Latest News How do you write a happy song?

So you would like to write a happy song – well now there is a formula!

British music psychologist Michael Bonshor, along with his colleagues at the University of Sheffield, has released what they consider to be the top 10 happiest songs of all times, and what the common structure of those songs is.

They found that the happiest songs are in a major key, contain a tempo of approximately 137 bpm (beats per minute) and have a simple verse-chorus-verse-chorus structure. They also have a strong 1-2-1-2 beat to them (so you can dance) and if there is a repetitive and distinctive rhythm or guitar riff that people recall all the better.

A survey conducted as part of the study found that 71% of respondents consider music to be one of the most powerful influences on their mood, and that they only needed to listen to one of their ‘happy’ songs for 14 seconds to give them a boost.

Music appreciation is highly personal and strongly depends on social context, and personal associations.

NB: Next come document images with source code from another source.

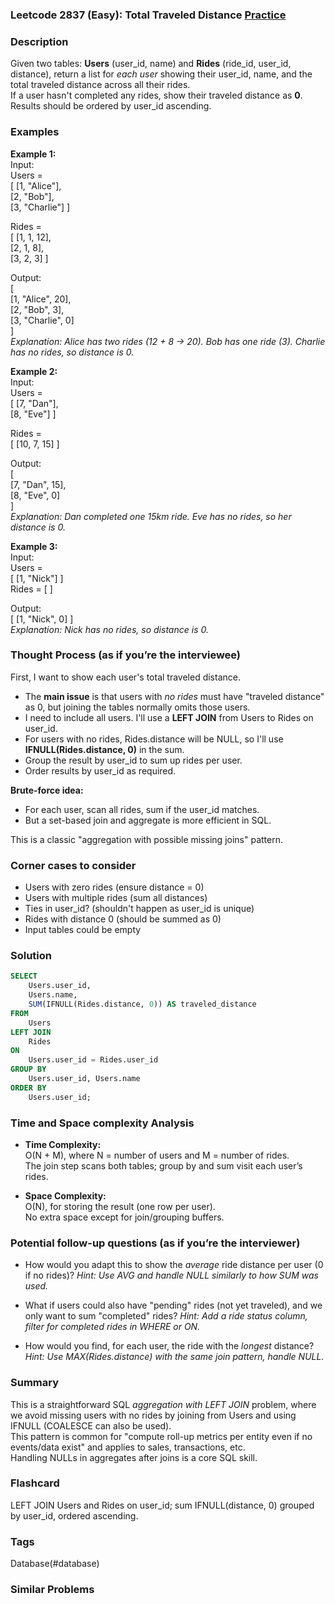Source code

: ### Leetcode 2837 (Easy): Total Traveled Distance [Practice](https://leetcode.com/problems/total-traveled-distance)

### Description  
Given two tables: **Users** (user_id, name) and **Rides** (ride_id, user_id, distance), return a list for *each user* showing their user_id, name, and the total traveled distance across all their rides.  
If a user hasn't completed any rides, show their traveled distance as **0**.  
Results should be ordered by user_id ascending.

### Examples  

**Example 1:**  
Input:  
Users =  
[ [1, "Alice"],  
  [2, "Bob"],  
  [3, "Charlie"] ]  

Rides =  
[ [1, 1, 12],  
  [2, 1, 8],  
  [3, 2, 3] ]  

Output:  
[  
 [1, "Alice", 20],  
 [2, "Bob", 3],  
 [3, "Charlie", 0]  
]  
*Explanation: Alice has two rides (12 + 8 → 20). Bob has one ride (3). Charlie has no rides, so distance is 0.*

**Example 2:**  
Input:  
Users =  
[ [7, "Dan"],  
  [8, "Eve"] ]  

Rides =  
[ [10, 7, 15] ]  

Output:  
[  
 [7, "Dan", 15],  
 [8, "Eve", 0]  
]  
*Explanation: Dan completed one 15km ride. Eve has no rides, so her distance is 0.*

**Example 3:**  
Input:  
Users =  
[ [1, "Nick"] ]  
Rides = [ ]  

Output:  
[ [1, "Nick", 0] ]  
*Explanation: Nick has no rides, so distance is 0.*


### Thought Process (as if you’re the interviewee)  
First, I want to show each user's total traveled distance.  
- The **main issue** is that users with *no rides* must have "traveled distance" as 0, but joining the tables normally omits those users.
- I need to include all users. I'll use a **LEFT JOIN** from Users to Rides on user_id.
- For users with no rides, Rides.distance will be NULL, so I'll use **IFNULL(Rides.distance, 0)** in the sum.
- Group the result by user_id to sum up rides per user.
- Order results by user_id as required.

**Brute-force idea:**  
- For each user, scan all rides, sum if the user_id matches.
- But a set-based join and aggregate is more efficient in SQL.

This is a classic "aggregation with possible missing joins" pattern.

### Corner cases to consider  
- Users with zero rides (ensure distance = 0)
- Users with multiple rides (sum all distances)
- Ties in user_id? (shouldn't happen as user_id is unique)
- Rides with distance 0 (should be summed as 0)
- Input tables could be empty

### Solution

```sql
SELECT
    Users.user_id,
    Users.name,
    SUM(IFNULL(Rides.distance, 0)) AS traveled_distance
FROM
    Users
LEFT JOIN
    Rides
ON
    Users.user_id = Rides.user_id
GROUP BY
    Users.user_id, Users.name
ORDER BY
    Users.user_id;
```

### Time and Space complexity Analysis  

- **Time Complexity:**  
  O(N + M), where N = number of users and M = number of rides.  
  The join step scans both tables; group by and sum visit each user’s rides.

- **Space Complexity:**  
  O(N), for storing the result (one row per user).  
  No extra space except for join/grouping buffers.

### Potential follow-up questions (as if you’re the interviewer)  

- How would you adapt this to show the *average* ride distance per user (0 if no rides)?
  *Hint: Use AVG and handle NULL similarly to how SUM was used.*

- What if users could also have "pending" rides (not yet traveled), and we only want to sum "completed" rides?
  *Hint: Add a ride status column, filter for completed rides in WHERE or ON.*

- How would you find, for each user, the ride with the *longest* distance?
  *Hint: Use MAX(Rides.distance) with the same join pattern, handle NULL.*

### Summary
This is a straightforward SQL *aggregation with LEFT JOIN* problem, where we avoid missing users with no rides by joining from Users and using IFNULL (COALESCE can also be used).  
This pattern is common for "compute roll-up metrics per entity even if no events/data exist" and applies to sales, transactions, etc.  
Handling NULLs in aggregates after joins is a core SQL skill.


### Flashcard
LEFT JOIN Users and Rides on user_id; sum IFNULL(distance, 0) grouped by user_id, ordered ascending.

### Tags
Database(#database)

### Similar Problems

Their list of the 10 Happiest Songs of all Time is:

  1. Good Vibrations – The Beach Boys
  2. I Got You (I Feel Good) – James Brown
  3. House of Fun – Madness
  4. Get the Party Started P!nk
  5. Uptown Girl Billy Joel
  6. Sun Is Shining – Bob Marley
  7. I Get Around – The Beach Boys
  8. YMCA – Village People
  9. Waterloo – ABBA
  10. September – Earth, Wind & Fire

This was not the first such study on the topic. In 2015 Dutch cognitive neuroscientist Dr. Jacob Jolij was commissioned to carry out a similar study. While a couple of the tracks (and artists) appear on both lists Dr. Jolif was less committal on what constitutes a ‘happy’ song, saying “Music appreciation is highly personal and strongly depends on social context, and personal associations. In that respect, the idea of a ‘feel good’ formula is a bit odd’. However, he also found that uplifting songs tended to be a little faster than normal and written in a major key.

Dr. Jolifs list:

  1. Don’t stop me now – Queen
  2. Dancing Queen – Abba
  3. Good Vibrations – Beach Boys
  4. Uptown Girl – Billy Joel
  5. Eye of the Tiger – Survivor
  6. I’m a believer – The Monkeys
  7. Girls just want to have fun – Cindi Lauper
  8. Livin’ on a prayer – Bon Jovi
  9. I will survive – Gloria Gaynor
  10. Walking in Sunshine – Katrina and the Waves.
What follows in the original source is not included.